*** Data listing Section Begins ***
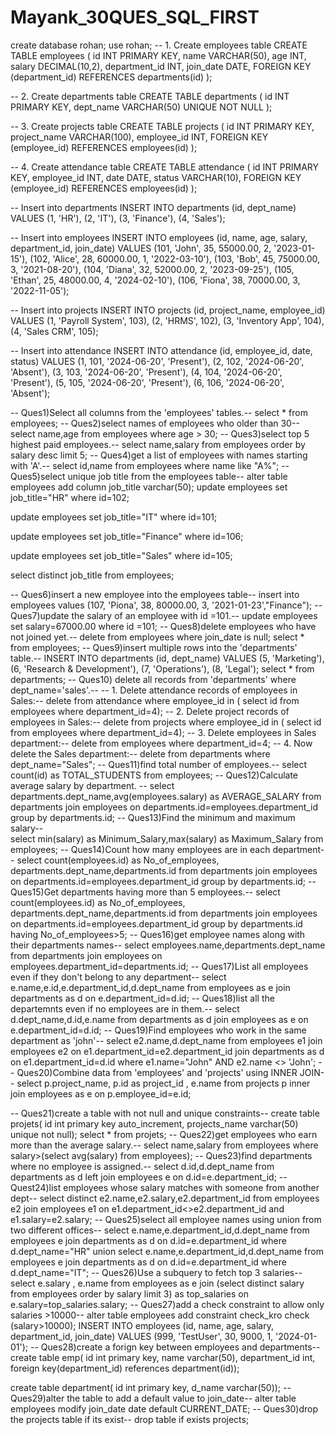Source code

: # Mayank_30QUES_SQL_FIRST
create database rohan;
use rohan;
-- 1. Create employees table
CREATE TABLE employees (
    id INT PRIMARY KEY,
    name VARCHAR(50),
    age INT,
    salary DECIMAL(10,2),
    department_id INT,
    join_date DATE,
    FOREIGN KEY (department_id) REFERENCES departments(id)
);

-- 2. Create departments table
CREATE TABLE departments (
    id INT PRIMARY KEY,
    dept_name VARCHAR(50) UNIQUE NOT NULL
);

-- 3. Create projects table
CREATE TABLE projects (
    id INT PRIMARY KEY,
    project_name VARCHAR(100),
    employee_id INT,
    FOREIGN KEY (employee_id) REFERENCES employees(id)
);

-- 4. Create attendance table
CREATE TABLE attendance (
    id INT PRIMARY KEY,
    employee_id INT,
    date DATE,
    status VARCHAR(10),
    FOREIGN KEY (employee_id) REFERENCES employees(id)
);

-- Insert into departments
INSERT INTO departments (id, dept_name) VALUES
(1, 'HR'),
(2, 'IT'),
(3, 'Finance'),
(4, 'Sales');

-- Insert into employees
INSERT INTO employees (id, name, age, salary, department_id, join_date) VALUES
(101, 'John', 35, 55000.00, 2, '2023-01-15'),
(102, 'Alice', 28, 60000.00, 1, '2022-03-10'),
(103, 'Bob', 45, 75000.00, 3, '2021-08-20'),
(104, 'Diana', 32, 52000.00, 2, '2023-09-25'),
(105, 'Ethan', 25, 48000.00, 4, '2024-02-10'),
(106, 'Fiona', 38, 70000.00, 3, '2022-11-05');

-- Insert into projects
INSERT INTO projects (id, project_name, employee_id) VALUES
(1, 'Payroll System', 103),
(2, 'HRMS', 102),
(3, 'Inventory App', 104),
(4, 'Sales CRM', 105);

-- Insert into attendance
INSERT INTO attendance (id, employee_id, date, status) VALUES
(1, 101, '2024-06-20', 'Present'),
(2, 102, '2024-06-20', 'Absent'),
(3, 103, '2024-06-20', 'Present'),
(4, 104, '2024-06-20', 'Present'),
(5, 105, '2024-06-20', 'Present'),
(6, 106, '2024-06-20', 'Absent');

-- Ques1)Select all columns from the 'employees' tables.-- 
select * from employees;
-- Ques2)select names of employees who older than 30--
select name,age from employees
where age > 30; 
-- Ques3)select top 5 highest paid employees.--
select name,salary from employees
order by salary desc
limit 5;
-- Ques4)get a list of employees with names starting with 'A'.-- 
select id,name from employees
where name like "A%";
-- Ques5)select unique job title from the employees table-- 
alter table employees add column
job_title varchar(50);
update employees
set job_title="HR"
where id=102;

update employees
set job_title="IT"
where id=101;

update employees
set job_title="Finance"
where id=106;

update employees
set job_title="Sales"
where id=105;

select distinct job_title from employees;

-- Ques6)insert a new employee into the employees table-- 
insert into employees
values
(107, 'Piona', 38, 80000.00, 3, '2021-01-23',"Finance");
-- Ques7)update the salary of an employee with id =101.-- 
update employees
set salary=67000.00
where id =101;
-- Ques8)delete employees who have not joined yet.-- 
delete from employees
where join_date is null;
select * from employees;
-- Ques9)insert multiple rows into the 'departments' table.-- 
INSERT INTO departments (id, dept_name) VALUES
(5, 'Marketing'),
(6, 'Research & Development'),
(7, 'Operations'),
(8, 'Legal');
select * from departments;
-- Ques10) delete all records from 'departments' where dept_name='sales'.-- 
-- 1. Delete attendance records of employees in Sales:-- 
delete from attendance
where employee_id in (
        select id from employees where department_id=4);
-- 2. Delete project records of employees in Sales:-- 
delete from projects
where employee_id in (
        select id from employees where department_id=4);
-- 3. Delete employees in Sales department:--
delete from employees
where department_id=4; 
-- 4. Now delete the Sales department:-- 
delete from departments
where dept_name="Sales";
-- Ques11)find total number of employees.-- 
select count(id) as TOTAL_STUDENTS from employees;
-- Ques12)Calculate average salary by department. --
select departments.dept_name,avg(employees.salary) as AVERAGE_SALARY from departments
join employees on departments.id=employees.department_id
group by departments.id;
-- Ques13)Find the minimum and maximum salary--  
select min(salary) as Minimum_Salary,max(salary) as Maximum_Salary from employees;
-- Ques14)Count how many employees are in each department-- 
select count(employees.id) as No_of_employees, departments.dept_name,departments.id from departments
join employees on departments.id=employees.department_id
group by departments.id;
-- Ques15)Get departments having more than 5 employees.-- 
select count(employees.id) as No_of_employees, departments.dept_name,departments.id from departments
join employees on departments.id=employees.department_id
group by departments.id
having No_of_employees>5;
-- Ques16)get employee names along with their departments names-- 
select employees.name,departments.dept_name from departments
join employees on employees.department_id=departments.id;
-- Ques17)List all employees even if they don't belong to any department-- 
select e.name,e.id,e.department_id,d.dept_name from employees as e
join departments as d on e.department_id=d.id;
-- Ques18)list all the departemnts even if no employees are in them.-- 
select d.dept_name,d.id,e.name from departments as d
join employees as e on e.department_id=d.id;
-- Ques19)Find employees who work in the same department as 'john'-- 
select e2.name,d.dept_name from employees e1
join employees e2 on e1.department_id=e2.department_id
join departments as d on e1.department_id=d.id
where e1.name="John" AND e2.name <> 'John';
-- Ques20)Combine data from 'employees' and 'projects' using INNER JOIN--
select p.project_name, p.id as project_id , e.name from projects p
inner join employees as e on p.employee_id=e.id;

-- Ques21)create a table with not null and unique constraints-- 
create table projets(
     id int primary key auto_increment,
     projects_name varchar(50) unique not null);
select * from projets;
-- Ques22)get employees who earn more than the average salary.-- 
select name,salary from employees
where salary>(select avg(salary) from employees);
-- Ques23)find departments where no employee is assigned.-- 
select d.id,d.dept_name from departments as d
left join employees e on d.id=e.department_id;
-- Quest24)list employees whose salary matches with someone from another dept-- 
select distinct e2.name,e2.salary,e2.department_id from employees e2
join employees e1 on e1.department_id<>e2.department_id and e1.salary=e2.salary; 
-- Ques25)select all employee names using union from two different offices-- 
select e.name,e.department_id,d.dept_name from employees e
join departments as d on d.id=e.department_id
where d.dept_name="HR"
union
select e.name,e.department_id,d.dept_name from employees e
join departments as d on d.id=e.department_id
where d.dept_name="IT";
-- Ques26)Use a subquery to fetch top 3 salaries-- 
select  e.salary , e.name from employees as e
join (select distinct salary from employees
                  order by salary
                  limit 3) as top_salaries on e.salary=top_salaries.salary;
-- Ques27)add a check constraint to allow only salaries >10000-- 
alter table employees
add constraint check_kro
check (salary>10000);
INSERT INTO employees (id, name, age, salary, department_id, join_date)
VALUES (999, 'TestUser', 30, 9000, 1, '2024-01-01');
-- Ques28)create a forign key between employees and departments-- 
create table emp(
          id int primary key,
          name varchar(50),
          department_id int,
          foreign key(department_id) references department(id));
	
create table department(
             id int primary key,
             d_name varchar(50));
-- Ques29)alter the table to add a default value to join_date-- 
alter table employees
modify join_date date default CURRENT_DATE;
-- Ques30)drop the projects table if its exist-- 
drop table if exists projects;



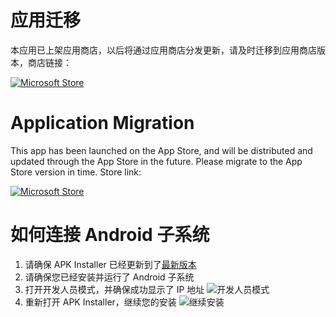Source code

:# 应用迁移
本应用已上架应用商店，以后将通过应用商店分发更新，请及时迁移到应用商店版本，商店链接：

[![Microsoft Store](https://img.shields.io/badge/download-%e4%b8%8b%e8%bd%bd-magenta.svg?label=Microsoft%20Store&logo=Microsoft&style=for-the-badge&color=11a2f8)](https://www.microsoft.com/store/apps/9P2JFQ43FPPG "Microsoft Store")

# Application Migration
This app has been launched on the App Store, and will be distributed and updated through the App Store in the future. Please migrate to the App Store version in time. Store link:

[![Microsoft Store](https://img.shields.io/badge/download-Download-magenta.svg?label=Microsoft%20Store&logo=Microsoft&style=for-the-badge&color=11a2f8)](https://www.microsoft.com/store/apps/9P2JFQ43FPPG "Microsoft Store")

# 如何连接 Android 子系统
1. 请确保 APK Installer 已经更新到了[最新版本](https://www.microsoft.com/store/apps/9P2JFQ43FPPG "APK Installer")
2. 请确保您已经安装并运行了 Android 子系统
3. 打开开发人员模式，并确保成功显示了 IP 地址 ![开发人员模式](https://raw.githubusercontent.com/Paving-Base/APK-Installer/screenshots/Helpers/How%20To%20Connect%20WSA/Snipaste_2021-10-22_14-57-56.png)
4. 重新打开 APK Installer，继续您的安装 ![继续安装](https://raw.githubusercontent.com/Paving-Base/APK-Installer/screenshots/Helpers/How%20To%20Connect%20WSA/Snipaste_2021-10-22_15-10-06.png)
*** Data listing Section Ends ***
*** Data listing Section Begins ***
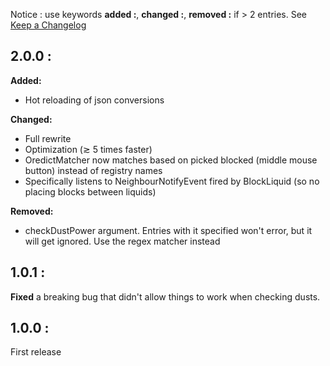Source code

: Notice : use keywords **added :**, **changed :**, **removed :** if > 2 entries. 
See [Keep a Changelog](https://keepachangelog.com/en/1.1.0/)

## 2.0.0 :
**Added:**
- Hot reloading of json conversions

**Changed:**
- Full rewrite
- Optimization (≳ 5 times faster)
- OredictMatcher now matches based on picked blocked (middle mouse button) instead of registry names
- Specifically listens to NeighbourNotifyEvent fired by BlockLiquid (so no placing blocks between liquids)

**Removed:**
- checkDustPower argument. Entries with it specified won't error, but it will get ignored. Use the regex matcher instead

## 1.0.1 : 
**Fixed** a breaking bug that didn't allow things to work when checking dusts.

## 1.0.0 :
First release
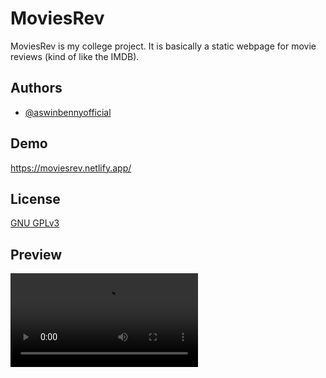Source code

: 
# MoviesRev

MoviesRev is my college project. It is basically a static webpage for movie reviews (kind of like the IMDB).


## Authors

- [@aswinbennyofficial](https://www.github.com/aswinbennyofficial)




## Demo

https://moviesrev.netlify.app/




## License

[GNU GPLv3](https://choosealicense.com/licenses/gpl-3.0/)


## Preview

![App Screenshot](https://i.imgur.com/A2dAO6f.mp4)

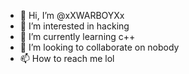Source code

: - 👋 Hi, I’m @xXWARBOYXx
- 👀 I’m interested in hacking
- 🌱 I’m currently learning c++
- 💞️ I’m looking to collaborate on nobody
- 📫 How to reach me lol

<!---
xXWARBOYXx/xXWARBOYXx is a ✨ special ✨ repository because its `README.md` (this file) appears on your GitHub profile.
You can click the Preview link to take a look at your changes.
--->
*** Data listing Section Ends ***
● Exercise:
Word for word, restate the lines of the data above that fall between the line holding "-- Ques12)Calculate average" and the line holding "-- Ques15)Get departments", inclusive, and no other lines.

● Answer box:
-- Ques12)Calculate average salary by department. --
select departments.dept_name,avg(employees.salary) as AVERAGE_SALARY from departments
join employees on departments.id=employees.department_id
group by departments.id;
-- Ques13)Find the minimum and maximum salary--  
select min(salary) as Minimum_Salary,max(salary) as Maximum_Salary from employees;
-- Ques14)Count how many employees are in each department-- 
select count(employees.id) as No_of_employees, departments.dept_name,departments.id from departments
join employees on departments.id=employees.department_id
group by departments.id;
-- Ques15)Get departments having more than 5 employees.-- 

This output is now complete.